Securing and monitoring DHCP ports — through DHCP snooping, access controls, proactive alerting, and continuous log analysis — is a foundational step in maintaining both network reliability and security posture.
Explore how Motadata can give your team full visibility into DHCP infrastructure — from real-time port monitoring and rogue server detection to lease analytics and automated alerting. Reduce MTTR, prevent outages, and simplify IP address management across your entire network.
FAQs
DHCP uses two UDP ports: port 67 (server-side, for receiving client requests) and port 68 (client-side, for receiving server responses).
Port 67 is used by the DHCP server and relay agents to receive incoming Discover and Request messages from clients. Port 68 is used by DHCP clients to receive Offer and ACK messages from the server.
DHCP clients do not have an IP address when they first contact the server, making TCP’s connection-based handshake impossible. UDP’s connectionless, broadcast-capable nature allows clients to send requests without a pre-existing IP, making it the correct choice for DHCP.
If port 67 is blocked, the DHCP server cannot receive client requests. If port 68 is blocked, clients cannot receive IP offers or acknowledgments. In either case, devices will fail to obtain valid IP addresses and will typically fall back to APIPA addresses in the 169.254.x.x range.

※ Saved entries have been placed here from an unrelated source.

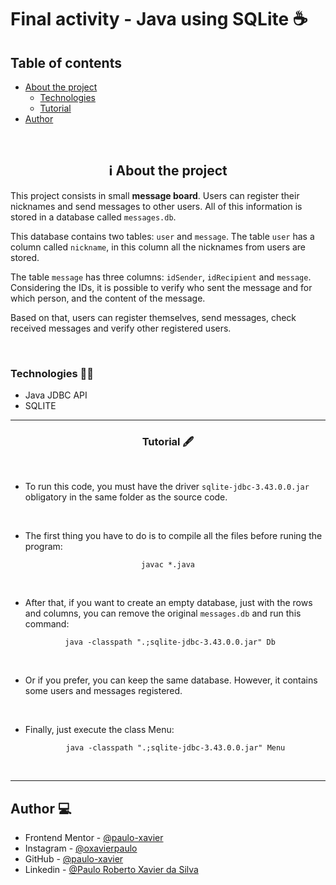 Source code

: # Final activity - Java using SQLite ☕

## Table of contents
- [About the project](#--ℹ%EF%B8%8F-about-the-project)
  - [Technologies](#-technologies--)
  - [Tutorial](#-tutorial-%EF%B8%8F-)
- [Author]()
 

<br>

<h2 align="center">  ℹ️ About the project</h2>

This project consists in small **message board**. Users can register their nicknames and send messages to other users. All of this information is stored in a database called `messages.db`. 

This database contains two tables: `user` and `message`. The table `user` has a column called `nickname`, in this column all the nicknames from users are stored.

The table `message` has three columns: `idSender`, `idRecipient` and `message`. Considering the IDs, it is possible to verify who sent the message and for which person, and the content of the message. 

Based on that, users can register themselves, send messages, check received messages and verify other registered users. 

<br>



<h3> Technologies 🧑‍💻 </h3>

- Java JDBC API
- SQLITE


---

<h3 align="center"> Tutorial 🖋️ </h3>

<br>

- To run this code, you must have the driver `sqlite-jdbc-3.43.0.0.jar` obligatory in the same folder as the source code.

<br>

- The first thing you have to do is to compile all the files before runing the program:

<p align="center"> <code> javac *.java </code></p>

<br> 

- After that, if you want to create an empty database, just with the rows and columns, you can remove the original `messages.db` and run this command:
 
<p align="center"> <code>  java -classpath ".;sqlite-jdbc-3.43.0.0.jar" Db </code> </p>

<br>

- Or if you prefer, you can keep the same database. However, it contains some users and messages registered.

<br>

- Finally, just execute the class Menu:

  <p align="center"> <code> java -classpath ".;sqlite-jdbc-3.43.0.0.jar" Menu </code></p>

<br>

---

<h2> Author 💻 </h2>

- Frontend Mentor - [@paulo-xavier](https://www.frontendmentor.io/profile/paulo-xavier)
- Instagram - [@oxavierpaulo](https://www.instagram.com/oxavierpaulo/)
- GitHub - [@paulo-xavier](https://github.com/paulo-xavier)
- Linkedin - [@Paulo Roberto Xavier da Silva](https://www.linkedin.com/in/paulo-xavier-15bb6924a/)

A DHCP Discover packet is sent from source port 68 (on the client) to destination port 67 (on the DHCP server). Since the client has no IP address yet, the packet is sent as a broadcast to 255.255.255.255.
Relay agents forward client requests to the DHCP server on port 67. The server then sends its response back to the relay agent on port 67, which forwards it to the client on port 68.
Yes — both servers listen on port 67. If multiple DHCP servers are on the same subnet, they will both respond to client Discover messages. The client accepts the first offer it receives. This can cause issues if the servers have different configurations, which is why DHCP snooping and careful network design are important in multi-server environments.
On Windows, run netstat -an | findstr “67 68” in Command Prompt. On Linux, use ss -u -l -n or netstat -ulnp | grep -E ’67|68′. For network-level inspection, use Wireshark with the filter udp.port == 67 or udp.port == 68.